Mas esse pormenor não diminui um milímetro a intransigência da nossa privilegiatura. “Sacrifício” e “contribuição” para o esforço de salvação nacional são palavras que não constam dos dicionários do Planalto Central mas esses 1% num prazo de 20 anos não se enquadram nessas categorias. A questão, aqui, não é de perda de qualidade de vida nem muito menos de sarcifício. É de perda de virgindade. É a criação do precedente que os aterroriza. Ceder a migalha que for da montanha de “direitos adquiridos” empilhados em cima da qual se refestela a fera pode expor o tigre de papel que devora o Brasil como o que é.
Vai que o país acorda!
Mesmo assim, fato é fato, até o providencial evento estrelado pela dupla Janot & Joésley da véspera da votação de 18 de maio de 2017, a reforma da previdência, por todas as contagens, ia passar no Congresso Nacional. E isso depois que uma maioria de deputados e senadores, um por um declinando seu nome e suas razões diante das câmeras da rede de televisão que os ameaçava de fuzilamento sumário, votou a favor da reforma trabalhista no primeiro horário nobre sem novela de que ha memória neste país. E o mesmo estava marcado para acontecer com a previdenciária. É tão negra a alma que se requer para continuar indiferente à chuva de balas perdidas e balas acertadas que implica não abrir mão desse 1% que já nem no Congresso Nacional, onde todos fazem jus aos privilégios visados, é possivel encontrá-las em numero suficiente.

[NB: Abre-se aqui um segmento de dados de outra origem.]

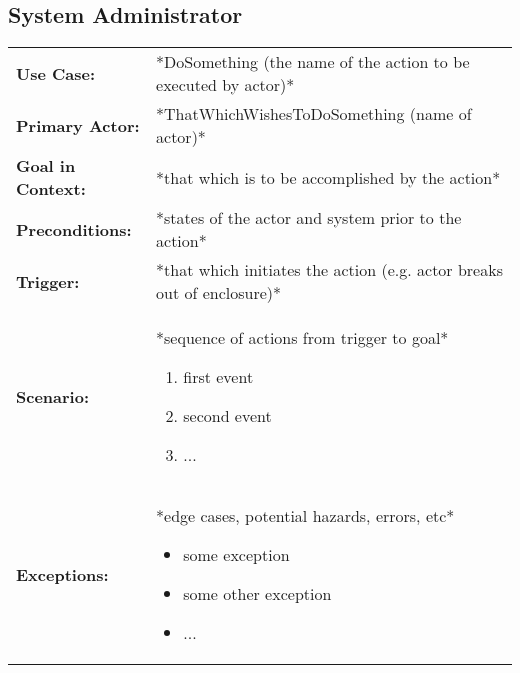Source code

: \documentclass[12pt]{article}
\begin{document}
    

    \subsection{System Administrator}
    \begin{table}[H]
    \begin{tabular}{lp{9.9cm}}
        \hline
        \textbf{Use Case:}                     & *DoSomething (the name of the action to be executed by actor)* \\

        \textbf{Primary Actor:}                & *ThatWhichWishesToDoSomething (name of actor)*\\

        \textbf{Goal in Context:}              & *that which is to be accomplished by the action* \\

        \textbf{Preconditions:}                & *states of the actor and system prior to the action* \\

        \textbf{Trigger:}                      & *that which initiates the action (e.g. actor breaks out of enclosure)*\\

        \textbf{Scenario:}                     & *sequence of actions from trigger to goal*
                                                 \begin{enumerate}
                                                     \item first event
                                                     \item second event
                                                     \item ...
                                                 \end{enumerate} \\

        \textbf{Exceptions:}                   & *edge cases, potential hazards, errors, etc*
                                                 \begin{itemize}
                                                     \item[] some exception
                                                     \item[] some other exception
                                                     \item[] ...
                                                 \end{itemize}\\


\end{tabular}
\end{table}
\end{document}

Junto com o outro poder eleito, o Legislativo é sempre quem acaba recebendo toda a carga da cobrança pela desgraça nacional. Mas relevadas as figuras teratológicas que lhe fazem a fama e considerada apenas e tão somente a sequência dos acontecimentos desde a aprovação no voto da cláusula de barreira (1995) depois também derrubada pelo STF (2006), não se sustenta a acusação de que é ele quem barra as reformas sem as quais o Brasil não sai dessa sua anacrônica idade média. Sistematicamente, tem havido quem faça e quem desfaça para impedir todo e qualquer avanço institucional. E eles estão sempre nos mesmos lugares.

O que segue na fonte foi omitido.